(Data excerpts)
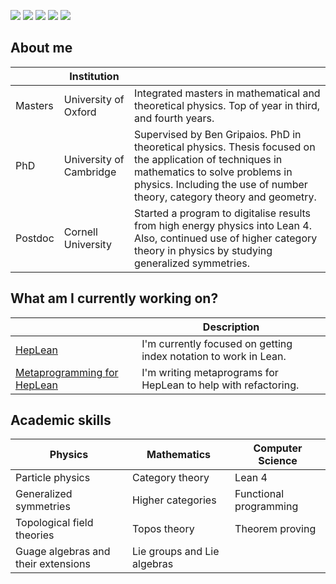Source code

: [![](https://img.shields.io/badge/personal-website-purple)](https://www.josephtoobysmith.com)
[![](https://img.shields.io/badge/my-CV-purple)](https://github.com/jstoobysmith/jstoobysmith/blob/main/CV/CV.pdf)
[![](https://img.shields.io/badge/Draft-Teaching--Philosophy-purple)](https://github.com/jstoobysmith/jstoobysmith/blob/main/TeachingPhilosophy/TeachingPhilosophy.pdf)
[![](https://img.shields.io/badge/papers_at-inspireHep-purple)](https://inspirehep.net/authors/1737896)
[![](https://img.shields.io/badge/YouTube-red)](https://www.youtube.com/channel/UCjIsl9vgzOW3YAHeek9KUog)
## About me
|   | Institution             | |
|---------|-------------------------|---------|
| Masters | University of Oxford    | Integrated masters in mathematical and theoretical physics. Top of year in third, and fourth years.
| PhD     | University of Cambridge | Supervised by Ben Gripaios. PhD in theoretical physics. Thesis focused on the application of techniques in mathematics to solve problems in physics. Including the use of number theory, category theory and geometry.
| Postdoc | Cornell University      | Started a program to digitalise results from high energy physics into Lean 4. Also, continued use of higher category theory in physics by studying generalized symmetries.

## What am I currently working on?

| | Description |
|-----|-----|
|[HepLean](https://github.com/HEPLean/HepLean)| I'm currently focused on getting index notation to work in Lean.  |
|[Metaprogramming for HepLean](https://github.com/HEPLean/HepLean/tree/master/scripts) | I'm writing metaprograms for HepLean to help with refactoring.  |

## Academic skills

| Physics          | Mathematics       | Computer Science    |
|------------------|-------------------|---------------------|
| Particle physics | Category theory           | Lean 4          |
| Generalized symmetries   | Higher categories          | Functional programming     |
| Topological field theories       | Topos theory    | Theorem proving
| Guage algebras and their extensions       | Lie groups and Lie algebras    |

<!--
**jstoobysmith/jstoobysmith** is a ✨ _special_ ✨ repository because its `README.md` (this file) appears on your GitHub profile.

Here are some ideas to get you started:

- 🔭 I’m currently working on ...
- 🌱 I’m currently learning ...
- 👯 I’m looking to collaborate on ...
- 🤔 I’m looking for help with ...
- 💬 Ask me about ...
- 📫 How to reach me: ...
- 😄 Pronouns: ...
- ⚡ Fun fact: ...
-->
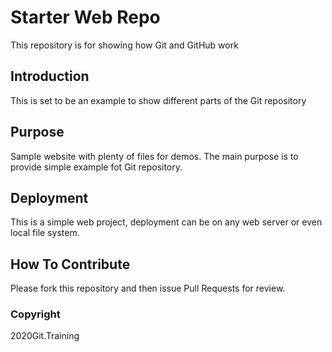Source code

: # Starter Web Repo

This repository is for showing how Git and GitHub work

## Introduction

This is set to be an example to show different parts of the Git repository

## Purpose

Sample website with plenty of files for demos. The main purpose is to provide simple example fot Git repository.

## Deployment

This is a simple web project, deployment can be on any web server or even local file system.

## How To Contribute

Please fork this repository and then issue Pull Requests for review.

### Copyright

2020Git.Training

WHAT YOU HAVE TO DO:
Go through the data and gather every line that holds "with".

SOLUTION:
|[Metaprogramming for HepLean](https://github.com/HEPLean/HepLean/tree/master/scripts) | I'm writing metaprograms for HepLean to help with refactoring.  |
- 🤔 I’m looking for help with ...
Sample website with plenty of files for demos. The main purpose is to provide simple example fot Git repository.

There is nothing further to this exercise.